When you begin to review investment deals, you’ll also consider the investment’s exit strategies, just in case you need to get your money out sooner than expected.
Step 6: Decide Which Type of Real Estate Investor You Are
Finally, here’s the fun part. At this point, you’ve evaluated where you are, how hands-on you want to be, how risky you want to play, and how much money you’re willing to invest. With this information, you can narrow the types of investments that best fit your lifestyle and goals.

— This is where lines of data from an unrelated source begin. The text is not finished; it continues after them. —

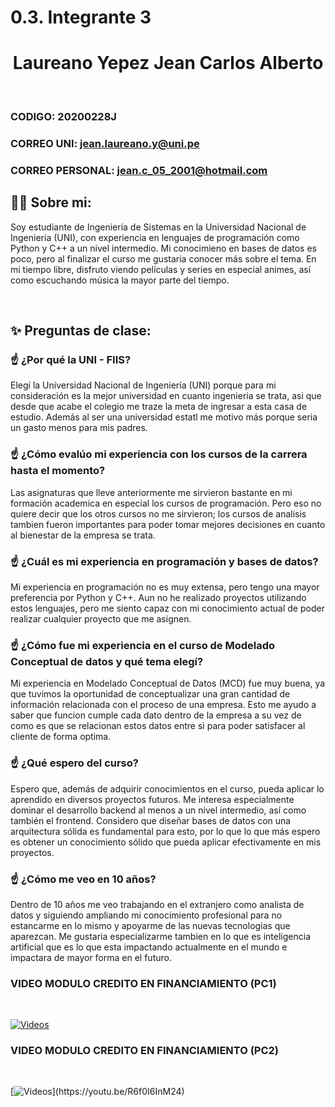 # 0.3. Integrante 3
**<h1 align="center">Laureano Yepez Jean Carlos Alberto</h2>**

<br>

### CODIGO: 20200228J
### CORREO UNI: jean.laureano.y@uni.pe
### CORREO PERSONAL: jean.c_05_2001@hotmail.com

## 🧑‍💻 **Sobre mi:**

Soy estudiante de Ingeniería de Sistemas en la Universidad Nacional de Ingeniería (UNI), con experiencia en lenguajes de programación como Python y C++ a un nivel intermedio. Mi conocimieno en bases de datos es poco, pero al finalizar el curso me gustaria conocer más sobre el tema. En mi tiempo libre, disfruto viendo películas y series en especial animes, así como escuchando música la mayor parte del tiempo.

<br>

## ✨ **Preguntas de clase:**

### ☝️ **¿Por qué la UNI - FIIS?**
Elegí la Universidad Nacional de Ingeniería (UNI) porque para mi consideración es la mejor universidad en cuanto ingenieria se trata, asi que desde que acabe el colegio me traze la meta de ingresar a esta casa de estudio. Además al ser una universidad estatl me motivo más porque seria un gasto menos para mis padres.
### ☝️ **¿Cómo evalúo mi experiencia con los cursos de la carrera hasta el momento?**
Las asignaturas que lleve anteriormente me sirvieron bastante en mi formación academica en especial los cursos de programación. Pero eso no quiere decir que los otros cursos no me sirvieron; los cursos de analisis tambien fueron importantes para poder tomar mejores decisiones en cuanto al bienestar de la empresa se trata.
### ☝️ **¿Cuál es mi experiencia en programación y bases de datos?**
Mi experiencia en programación no es muy extensa, pero tengo una mayor preferencia por Python y C++. Aun no he realizado proyectos utilizando estos lenguajes, pero me siento capaz con mi conocimiento actual de poder realizar cualquier proyecto que me asignen.
### ☝️ **¿Cómo fue mi experiencia en el curso de Modelado Conceptual de datos y qué tema elegí?**
Mi experiencia en Modelado Conceptual de Datos (MCD) fue muy buena, ya que tuvimos la oportunidad de conceptualizar una gran cantidad de información relacionada con el proceso de una empresa. Esto me ayudo a saber que funcion cumple cada dato dentro de la empresa a su vez de como es que se relacionan estos datos entre si para poder satisfacer al cliente de forma optima.
### ☝️ **¿Qué espero del curso?**
Espero que, además de adquirir conocimientos en el curso, pueda aplicar lo aprendido en diversos proyectos futuros. Me interesa especialmente dominar el desarrollo backend al menos a un nivel intermedio, así como también el frontend. Considero que diseñar bases de datos con una arquitectura sólida es fundamental para esto, por lo que lo que más espero es obtener un conocimiento sólido que pueda aplicar efectivamente en mis proyectos.
### ☝️ **¿Cómo me veo en 10 años?**
Dentro de 10 años me veo trabajando en el extranjero como analista de datos y siguiendo ampliando mi conocimiento profesional para no estancarme en lo mismo y apoyarme de las nuevas tecnologias que aparezcan. Me gustaria especializarme tambien en lo que es inteligencia artificial que es lo que esta impactando actualmente en el mundo e impactara de mayor forma en el futuro.

### VIDEO MODULO CREDITO EN FINANCIAMIENTO (PC1) 

<br> 

[![Videos](https://i.ytimg.com/vi/abAWqQsEnXU/hqdefault.jpg?sqp=-oaymwE2CNACELwBSFXyq4qpAygIARUAAIhCGAFwAcABBvABAfgB_gmAAtAFigIMCAAQARhlIGUoZTAP&rs=AOn4CLBBHQdb3p2qFpXiPSr3jZHHE2uttQ)](https://youtu.be/abAWqQsEnXU)

### VIDEO MODULO CREDITO EN FINANCIAMIENTO (PC2) 

<br> 

[![Videos]([https://i9.ytimg.com/vi/R6f0I6InM24/mqdefault.jpg?sqp=CKTbm7gG-oaymwEmCMACELQB8quKqQMa8AEB-AH-CYAC0AWKAgwIABABGD4gTihyMA8=&rs=AOn4CLAe1W7M1rLk-dC5WJE9Z6lxg_4rIg](https://i9.ytimg.com/vi_webp/R6f0I6InM24/mq2.webp?sqp=CLTerroG-oaymwEmCMACELQB8quKqQMa8AEB-AH-CYAC0AWKAgwIABABGD4gTihyMA8=&rs=AOn4CLBDAw7w2q8SjinrGc2qstZjzrUIMw))](https://youtu.be/R6f0I6InM24)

Most likely, you fit into one of these groups:
– The Lots of Money / Little Time / Hands-off Investor
– The Little Money / Little Time / Hands-off Investor
– The Little Money / Plenty of Time / Hands-on Investor
– The Lots of Money / Plenty of Time / Hands-on Investor
Within each of these groups, you might pursue a narrowed-down handful of opportunities that will allow you to best use the assets at your disposal – your time and your money. For example, hands-on investors with lots of time can invest in Fix and Flips, wholesales, house-hacks, or even leading their own syndication deal. In contrast, hands-off investors without much time are more suited for commercial real estate syndications and crowdfunding investment sites.
Conclusion
Investing in real estate is as big of an endeavor and as exciting as you thought it was, which means it can also be overwhelming. As you can see, there are many ways to begin investing in real estate. It will be easiest for you to determine your own, personalized approach by clearly answering the questions presented above, step-by-step.
You can begin investing in real estate with just a few hundred or a few thousand dollars, learning along the way, and slowly building up your knowledge about real estate investments and your capital. Don’t be afraid to fail, though, because even the most successful real estate investors have lost money somewhere. They are “successful” now, though, because they kept going.